If you’ve not had your head in the news, the UK heads to the polls on December the 12th for a snap general election.
The candidates for PM are the incumbent, Tory Boris Johnson, and the unpopular Labour opposition leader, Jeremy Corbyn. Both, apparently, will be electioneering on a pro-Brexit platform. [Johnson’s widely tipped to win in a landslide.]
To make matters worse, Corbyn’s already off to a shaky start with not one but four senior members of his very own party urging people to vote against him.
Ian Austin, who was a minister in last Labour government under Gordon Brown, just called Corbyn an “extremist” who is “completely unfit” to be PM and would be a “total disaster for Britain” if elected.
Ever since becoming leader of the opposition in 2015, Corbyn’s pro-Palestine stance has been translated by media and the Jewish community as anti-semitism. He’s also been accused of ignoring festering anti-semitism amongst Labour’s rank and file.
And now Britain’s The Jewish Chronicle has used its latest front page to urge everyone – and not just Jews – to cast their vote for anyone but the Labour party on December 12.

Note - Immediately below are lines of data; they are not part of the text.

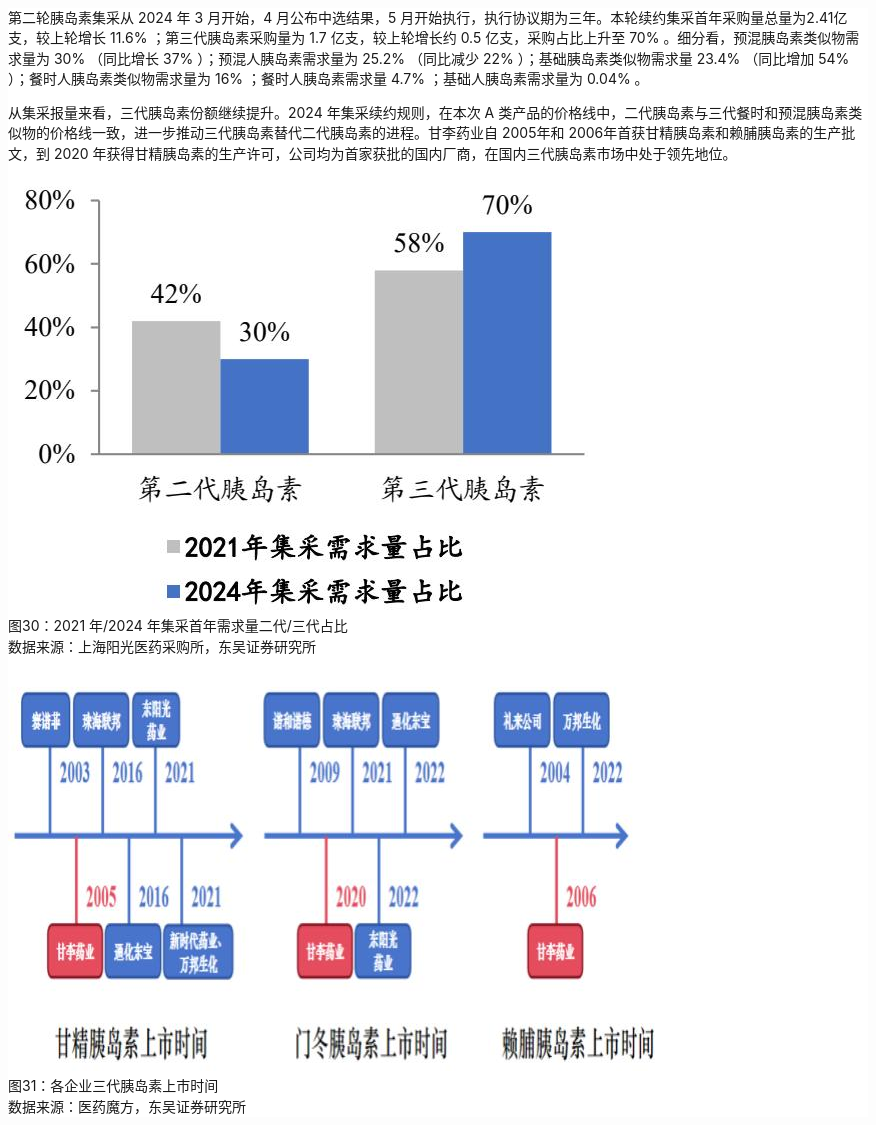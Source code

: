 第二轮胰岛素集采从 2024 年 3 月开始，4 月公布中选结果，5 月开始执行，执行协议期为三年。本轮续约集采首年采购量总量为2.41亿支，较上轮增长 $1 1 . 6 \%$ ；第三代胰岛素采购量为 1.7 亿支，较上轮增长约 0.5 亿支，采购占比上升至 $70 \%$ 。细分看，预混胰岛素类似物需求量为 $30 \%$ （同比增长 $3 7 \%$ ）；预混人胰岛素需求量为 $2 5 . 2 \%$ （同比减少 $2 2 \%$ ）；基础胰岛素类似物需求量 $2 3 . 4 \%$ （同比增加 $54 \%$ ）；餐时人胰岛素类似物需求量为 $1 6 \%$ ；餐时人胰岛素需求量 $4 . 7 \%$ ；基础人胰岛素需求量为 $0 . 0 4 \%$ 。

从集采报量来看，三代胰岛素份额继续提升。2024 年集采续约规则，在本次 A 类产品的价格线中，二代胰岛素与三代餐时和预混胰岛素类似物的价格线一致，进一步推动三代胰岛素替代二代胰岛素的进程。甘李药业自 2005年和 2006年首获甘精胰岛素和赖脯胰岛素的生产批文，到 2020 年获得甘精胰岛素的生产许可，公司均为首家获批的国内厂商，在国内三代胰岛素市场中处于领先地位。

![](images/8d074524bb3f885f679d9f87fcce492e7f1f6f14962ec4985135546888d495d0.jpg)  
图30：2021 年/2024 年集采首年需求量二代/三代占比  
数据来源：上海阳光医药采购所，东吴证券研究所

![](images/f680465c2540ab9ebe08fcb24dc54a0dc390b150762e487aed0b0d34d9c25bb0.jpg)  
图31：各企业三代胰岛素上市时间  
数据来源：医药魔方，东吴证券研究所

According to the article, the “vast majority” (87 per cent) of British Jews consider Corbyn to be an anti-Semite and that nearly half (47 per cent) would “seriously consider emigrating” if he won the election.
The article added: “There were some who hoped he might change as a leader. The opposite has happened. The near total inaction of Mr Corbyn and the rest of the Labour leadership in dealing with anti-semitism in the party has both emboldened them and encouraged others.
“If this man is chosen as our prime minister, the message will be stark: that our dismay that he could ever be elevated to a prominent role in British politics, and our fears of where that will lead are irrelevant. We will have to conclude that our fears count for nothing.”
Labour has worked hard in recent times to change its image and court Britain’s Jewish community.
The last census, back in 2011, showed there were 263,346 Jewish people living in the UK, primarily in London, the south of the country and in Glasgow.
This week, Labour shadow minister Rebecca Long-Bailey told the BBC that it would “take a long time” to restore faith between Labour and the Jewish community.
“The Jewish community is rightfully hurt, they don’t feel that we [Labour] were doing enough or taking it seriously. I think we’ve got a lot of work to do to rebuild that trust and that’s certainly something that we want to do now, and also in government,” Long-Bailey said.
Shadow chancellor John McDonnell said in a recent TV interview he was “saddened” by claims that Corbyn becoming prime minister would “harm the Jewish way of life”.
While leader of the Liberal Democrats, Jo Swinson, responded to The Jewish Chronicle’s front page with a tweet that read: “Incredibly powerful message and appalling that any community in our country has been forced to feel like this.”